[Exercise]: Reproduce the entries in full and exactly. Pictures stay out.

[Data to use — start]

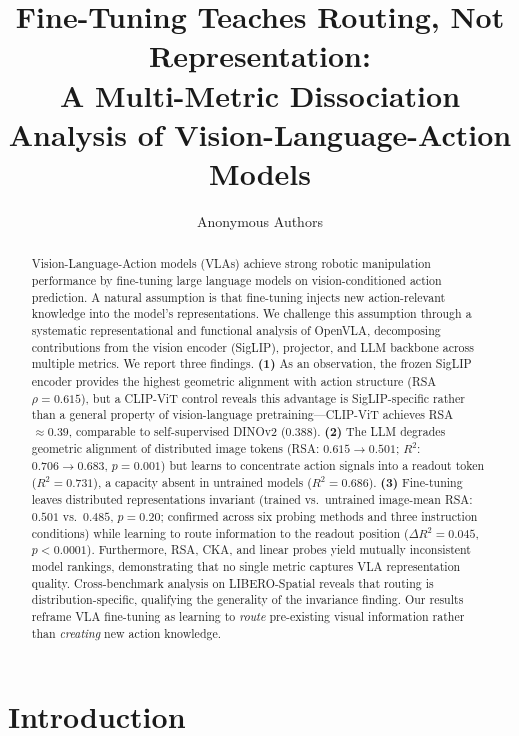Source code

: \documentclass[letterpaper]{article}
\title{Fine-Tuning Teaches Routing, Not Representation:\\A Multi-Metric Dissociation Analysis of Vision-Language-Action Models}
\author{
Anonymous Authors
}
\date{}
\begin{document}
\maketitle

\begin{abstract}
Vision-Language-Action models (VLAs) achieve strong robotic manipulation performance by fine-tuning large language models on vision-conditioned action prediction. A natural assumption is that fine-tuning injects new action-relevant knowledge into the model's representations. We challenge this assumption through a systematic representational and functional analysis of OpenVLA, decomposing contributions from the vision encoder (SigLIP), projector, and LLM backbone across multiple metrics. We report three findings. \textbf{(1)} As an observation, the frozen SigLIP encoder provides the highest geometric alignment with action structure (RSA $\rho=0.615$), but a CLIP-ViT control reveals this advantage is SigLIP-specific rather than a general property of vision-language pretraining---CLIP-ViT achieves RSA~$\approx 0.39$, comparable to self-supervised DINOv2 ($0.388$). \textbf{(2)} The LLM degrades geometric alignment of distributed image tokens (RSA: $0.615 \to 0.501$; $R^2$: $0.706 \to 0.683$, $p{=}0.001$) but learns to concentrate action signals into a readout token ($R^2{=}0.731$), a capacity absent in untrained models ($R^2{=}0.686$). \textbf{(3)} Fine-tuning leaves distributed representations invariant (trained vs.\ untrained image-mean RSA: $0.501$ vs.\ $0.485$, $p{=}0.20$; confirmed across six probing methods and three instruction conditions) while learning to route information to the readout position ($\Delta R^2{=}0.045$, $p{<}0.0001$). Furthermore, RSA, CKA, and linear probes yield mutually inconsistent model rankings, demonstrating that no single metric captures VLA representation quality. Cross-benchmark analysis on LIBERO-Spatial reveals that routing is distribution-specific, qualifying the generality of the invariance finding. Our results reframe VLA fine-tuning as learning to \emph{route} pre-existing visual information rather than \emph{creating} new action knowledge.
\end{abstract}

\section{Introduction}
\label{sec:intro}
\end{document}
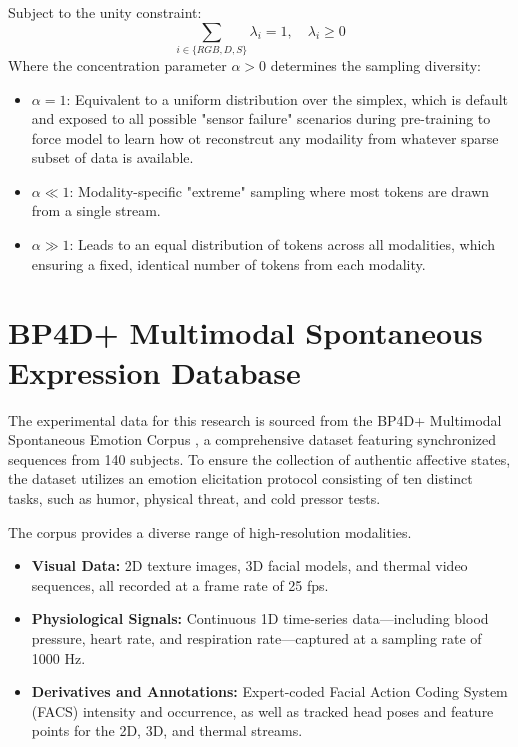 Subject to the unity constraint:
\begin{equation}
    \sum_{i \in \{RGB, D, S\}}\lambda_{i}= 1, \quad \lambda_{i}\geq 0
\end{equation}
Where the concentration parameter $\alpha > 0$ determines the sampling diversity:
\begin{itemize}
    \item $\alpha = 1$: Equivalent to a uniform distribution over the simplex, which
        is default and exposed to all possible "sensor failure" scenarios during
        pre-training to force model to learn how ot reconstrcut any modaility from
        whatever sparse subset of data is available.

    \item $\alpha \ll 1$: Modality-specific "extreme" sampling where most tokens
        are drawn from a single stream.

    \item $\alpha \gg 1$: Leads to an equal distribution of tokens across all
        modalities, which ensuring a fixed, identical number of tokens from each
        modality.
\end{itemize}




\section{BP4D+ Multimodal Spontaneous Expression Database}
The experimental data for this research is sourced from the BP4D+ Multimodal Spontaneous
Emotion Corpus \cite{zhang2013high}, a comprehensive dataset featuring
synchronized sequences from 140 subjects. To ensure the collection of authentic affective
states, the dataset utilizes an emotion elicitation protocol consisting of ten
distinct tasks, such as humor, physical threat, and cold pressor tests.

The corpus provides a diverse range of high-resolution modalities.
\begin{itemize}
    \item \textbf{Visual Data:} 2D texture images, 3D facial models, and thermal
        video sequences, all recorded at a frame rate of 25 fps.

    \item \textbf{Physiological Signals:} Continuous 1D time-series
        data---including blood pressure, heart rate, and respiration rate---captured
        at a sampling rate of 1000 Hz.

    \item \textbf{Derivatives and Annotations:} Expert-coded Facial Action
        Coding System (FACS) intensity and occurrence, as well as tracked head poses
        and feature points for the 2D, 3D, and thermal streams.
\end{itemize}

[Data to use — finish]

[Task output]:
Source code

: \documentclass[letterpaper]{article}
\title{Fine-Tuning Teaches Routing, Not Representation:\\A Multi-Metric Dissociation Analysis of Vision-Language-Action Models}
\author{
Anonymous Authors
}
\date{}
\begin{document}
\maketitle

\begin{abstract}
Vision-Language-Action models (VLAs) achieve strong robotic manipulation performance by fine-tuning large language models on vision-conditioned action prediction. A natural assumption is that fine-tuning injects new action-relevant knowledge into the model's representations. We challenge this assumption through a systematic representational and functional analysis of OpenVLA, decomposing contributions from the vision encoder (SigLIP), projector, and LLM backbone across multiple metrics. We report three findings. \textbf{(1)} As an observation, the frozen SigLIP encoder provides the highest geometric alignment with action structure (RSA $\rho=0.615$), but a CLIP-ViT control reveals this advantage is SigLIP-specific rather than a general property of vision-language pretraining---CLIP-ViT achieves RSA~$\approx 0.39$, comparable to self-supervised DINOv2 ($0.388$). \textbf{(2)} The LLM degrades geometric alignment of distributed image tokens (RSA: $0.615 \to 0.501$; $R^2$: $0.706 \to 0.683$, $p{=}0.001$) but learns to concentrate action signals into a readout token ($R^2{=}0.731$), a capacity absent in untrained models ($R^2{=}0.686$). \textbf{(3)} Fine-tuning leaves distributed representations invariant (trained vs.\ untrained image-mean RSA: $0.501$ vs.\ $0.485$, $p{=}0.20$; confirmed across six probing methods and three instruction conditions) while learning to route information to the readout position ($\Delta R^2{=}0.045$, $p{<}0.0001$). Furthermore, RSA, CKA, and linear probes yield mutually inconsistent model rankings, demonstrating that no single metric captures VLA representation quality. Cross-benchmark analysis on LIBERO-Spatial reveals that routing is distribution-specific, qualifying the generality of the invariance finding. Our results reframe VLA fine-tuning as learning to \emph{route} pre-existing visual information rather than \emph{creating} new action knowledge.
\end{abstract}

\section{Introduction}
\label{sec:intro}
\end{document}
 Subject to the unity constraint:
\begin{equation}
    \sum_{i \in \{RGB, D, S\}}\lambda_{i}= 1, \quad \lambda_{i}\geq 0
\end{equation}
Where the concentration parameter $\alpha > 0$ determines the sampling diversity:
\begin{itemize}
    \item $\alpha = 1$: Equivalent to a uniform distribution over the simplex, which
        is default and exposed to all possible "sensor failure" scenarios during
        pre-training to force model to learn how ot reconstrcut any modaility from
        whatever sparse subset of data is available.

    \item $\alpha \ll 1$: Modality-specific "extreme" sampling where most tokens
        are drawn from a single stream.

    \item $\alpha \gg 1$: Leads to an equal distribution of tokens across all
        modalities, which ensuring a fixed, identical number of tokens from each
        modality.
\end{itemize}




\section{BP4D+ Multimodal Spontaneous Expression Database}
The experimental data for this research is sourced from the BP4D+ Multimodal Spontaneous
Emotion Corpus \cite{zhang2013high}, a comprehensive dataset featuring
synchronized sequences from 140 subjects. To ensure the collection of authentic affective
states, the dataset utilizes an emotion elicitation protocol consisting of ten
distinct tasks, such as humor, physical threat, and cold pressor tests.

The corpus provides a diverse range of high-resolution modalities.
\begin{itemize}
    \item \textbf{Visual Data:} 2D texture images, 3D facial models, and thermal
        video sequences, all recorded at a frame rate of 25 fps.

    \item \textbf{Physiological Signals:} Continuous 1D time-series
        data---including blood pressure, heart rate, and respiration rate---captured
        at a sampling rate of 1000 Hz.

    \item \textbf{Derivatives and Annotations:} Expert-coded Facial Action
        Coding System (FACS) intensity and occurrence, as well as tracked head poses
        and feature points for the 2D, 3D, and thermal streams.
\end{itemize}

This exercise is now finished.